- _Source information_

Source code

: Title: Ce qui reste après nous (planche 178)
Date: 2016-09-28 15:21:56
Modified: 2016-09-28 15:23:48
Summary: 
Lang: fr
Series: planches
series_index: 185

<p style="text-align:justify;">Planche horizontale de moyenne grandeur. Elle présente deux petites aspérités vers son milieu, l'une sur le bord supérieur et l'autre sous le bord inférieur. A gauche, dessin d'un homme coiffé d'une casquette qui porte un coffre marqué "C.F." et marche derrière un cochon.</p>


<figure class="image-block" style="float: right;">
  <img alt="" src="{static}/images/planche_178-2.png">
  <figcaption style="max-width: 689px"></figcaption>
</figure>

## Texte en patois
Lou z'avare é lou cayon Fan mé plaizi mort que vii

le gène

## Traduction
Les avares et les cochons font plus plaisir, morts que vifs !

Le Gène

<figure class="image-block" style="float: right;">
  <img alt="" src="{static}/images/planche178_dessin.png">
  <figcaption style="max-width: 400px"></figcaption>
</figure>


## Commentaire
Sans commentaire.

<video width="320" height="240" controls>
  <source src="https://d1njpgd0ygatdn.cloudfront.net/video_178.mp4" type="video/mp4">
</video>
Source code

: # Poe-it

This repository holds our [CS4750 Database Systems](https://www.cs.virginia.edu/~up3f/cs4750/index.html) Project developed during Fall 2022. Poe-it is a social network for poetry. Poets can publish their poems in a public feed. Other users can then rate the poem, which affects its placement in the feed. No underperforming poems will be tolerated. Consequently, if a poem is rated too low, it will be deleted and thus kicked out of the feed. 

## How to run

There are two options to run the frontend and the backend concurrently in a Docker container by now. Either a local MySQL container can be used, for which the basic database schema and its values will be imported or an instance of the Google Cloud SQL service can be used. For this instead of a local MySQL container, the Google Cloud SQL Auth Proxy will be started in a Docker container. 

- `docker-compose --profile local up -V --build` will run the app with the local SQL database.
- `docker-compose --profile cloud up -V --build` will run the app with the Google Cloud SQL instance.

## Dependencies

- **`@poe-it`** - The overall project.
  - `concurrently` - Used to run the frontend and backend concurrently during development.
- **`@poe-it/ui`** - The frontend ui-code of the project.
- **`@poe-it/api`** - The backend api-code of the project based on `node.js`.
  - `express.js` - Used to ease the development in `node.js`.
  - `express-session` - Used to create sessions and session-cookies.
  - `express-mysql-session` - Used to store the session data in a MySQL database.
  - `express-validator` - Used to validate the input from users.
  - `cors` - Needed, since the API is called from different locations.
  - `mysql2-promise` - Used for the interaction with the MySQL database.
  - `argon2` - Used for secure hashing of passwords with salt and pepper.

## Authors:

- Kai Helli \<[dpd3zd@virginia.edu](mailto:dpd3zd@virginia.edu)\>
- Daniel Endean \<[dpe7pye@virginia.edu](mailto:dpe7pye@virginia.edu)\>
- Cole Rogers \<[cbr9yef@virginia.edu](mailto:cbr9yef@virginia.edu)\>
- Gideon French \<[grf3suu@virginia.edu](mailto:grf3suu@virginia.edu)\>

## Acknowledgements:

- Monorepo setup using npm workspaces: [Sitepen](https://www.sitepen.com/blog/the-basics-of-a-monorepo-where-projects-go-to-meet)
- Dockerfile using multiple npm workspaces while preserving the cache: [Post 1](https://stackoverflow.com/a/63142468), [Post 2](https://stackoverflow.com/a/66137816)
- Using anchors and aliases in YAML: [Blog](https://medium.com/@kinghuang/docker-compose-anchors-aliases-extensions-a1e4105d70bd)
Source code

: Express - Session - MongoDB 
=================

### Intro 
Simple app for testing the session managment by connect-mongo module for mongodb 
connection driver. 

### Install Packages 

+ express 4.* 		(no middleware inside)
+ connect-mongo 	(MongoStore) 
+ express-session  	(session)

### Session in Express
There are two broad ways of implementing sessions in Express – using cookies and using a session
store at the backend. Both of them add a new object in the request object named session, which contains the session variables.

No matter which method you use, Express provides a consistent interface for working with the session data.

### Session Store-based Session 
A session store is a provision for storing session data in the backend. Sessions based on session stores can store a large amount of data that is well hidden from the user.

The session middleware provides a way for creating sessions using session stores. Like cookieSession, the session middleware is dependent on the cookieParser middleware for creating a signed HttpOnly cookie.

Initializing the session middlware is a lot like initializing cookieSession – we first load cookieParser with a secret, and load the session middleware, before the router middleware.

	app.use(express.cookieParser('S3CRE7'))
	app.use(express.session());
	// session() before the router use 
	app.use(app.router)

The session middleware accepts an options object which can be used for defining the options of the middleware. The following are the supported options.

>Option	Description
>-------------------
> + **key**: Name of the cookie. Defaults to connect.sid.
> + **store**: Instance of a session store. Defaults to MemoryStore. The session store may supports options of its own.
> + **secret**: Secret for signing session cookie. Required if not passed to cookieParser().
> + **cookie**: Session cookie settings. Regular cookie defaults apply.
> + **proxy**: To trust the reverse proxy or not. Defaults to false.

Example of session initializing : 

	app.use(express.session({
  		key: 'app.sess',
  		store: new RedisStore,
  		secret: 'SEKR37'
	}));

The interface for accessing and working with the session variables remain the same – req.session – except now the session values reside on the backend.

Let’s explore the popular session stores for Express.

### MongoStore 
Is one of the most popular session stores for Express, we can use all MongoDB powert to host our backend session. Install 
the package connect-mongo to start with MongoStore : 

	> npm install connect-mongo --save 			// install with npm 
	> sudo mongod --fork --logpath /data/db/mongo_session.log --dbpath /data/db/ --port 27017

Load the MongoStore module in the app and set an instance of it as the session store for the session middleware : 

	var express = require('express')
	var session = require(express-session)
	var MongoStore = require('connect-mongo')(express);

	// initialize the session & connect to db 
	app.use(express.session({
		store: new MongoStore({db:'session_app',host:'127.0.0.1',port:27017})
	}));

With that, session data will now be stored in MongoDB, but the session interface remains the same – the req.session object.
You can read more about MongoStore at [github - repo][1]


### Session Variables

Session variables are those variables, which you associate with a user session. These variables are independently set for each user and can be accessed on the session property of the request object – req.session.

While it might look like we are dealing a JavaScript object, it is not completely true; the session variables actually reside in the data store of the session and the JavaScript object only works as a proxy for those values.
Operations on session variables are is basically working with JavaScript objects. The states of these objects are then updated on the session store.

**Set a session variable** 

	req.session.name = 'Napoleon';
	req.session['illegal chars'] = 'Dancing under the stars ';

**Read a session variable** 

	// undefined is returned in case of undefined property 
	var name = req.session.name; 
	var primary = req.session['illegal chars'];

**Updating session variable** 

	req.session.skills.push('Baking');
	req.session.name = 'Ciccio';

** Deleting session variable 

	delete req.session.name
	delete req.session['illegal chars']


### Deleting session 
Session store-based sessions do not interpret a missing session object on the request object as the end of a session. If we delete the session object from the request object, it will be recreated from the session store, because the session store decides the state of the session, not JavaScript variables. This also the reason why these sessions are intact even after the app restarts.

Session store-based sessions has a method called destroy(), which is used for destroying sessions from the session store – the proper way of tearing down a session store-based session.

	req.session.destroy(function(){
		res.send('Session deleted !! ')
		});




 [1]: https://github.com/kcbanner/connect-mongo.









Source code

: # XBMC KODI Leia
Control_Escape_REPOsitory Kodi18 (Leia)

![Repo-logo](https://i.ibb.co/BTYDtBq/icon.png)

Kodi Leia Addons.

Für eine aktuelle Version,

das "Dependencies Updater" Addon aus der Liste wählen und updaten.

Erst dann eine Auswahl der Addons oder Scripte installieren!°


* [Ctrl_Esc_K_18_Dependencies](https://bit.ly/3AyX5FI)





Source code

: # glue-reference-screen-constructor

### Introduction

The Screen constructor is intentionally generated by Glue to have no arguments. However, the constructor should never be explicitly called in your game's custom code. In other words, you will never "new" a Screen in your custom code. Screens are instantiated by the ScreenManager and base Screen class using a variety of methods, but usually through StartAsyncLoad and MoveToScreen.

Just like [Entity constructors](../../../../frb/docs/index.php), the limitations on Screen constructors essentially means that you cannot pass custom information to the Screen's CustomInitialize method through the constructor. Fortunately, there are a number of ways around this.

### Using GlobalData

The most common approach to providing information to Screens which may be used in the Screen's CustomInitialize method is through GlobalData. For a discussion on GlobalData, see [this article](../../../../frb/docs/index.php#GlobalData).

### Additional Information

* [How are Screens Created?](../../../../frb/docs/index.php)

- _Requirement_
Return exactly the leading lines of the listing, stopping after the line in which "series_index: 185" occurs.

- _Your response_
Source code

: Title: Ce qui reste après nous (planche 178)
Date: 2016-09-28 15:21:56
Modified: 2016-09-28 15:23:48
Summary: 
Lang: fr
Series: planches
series_index: 185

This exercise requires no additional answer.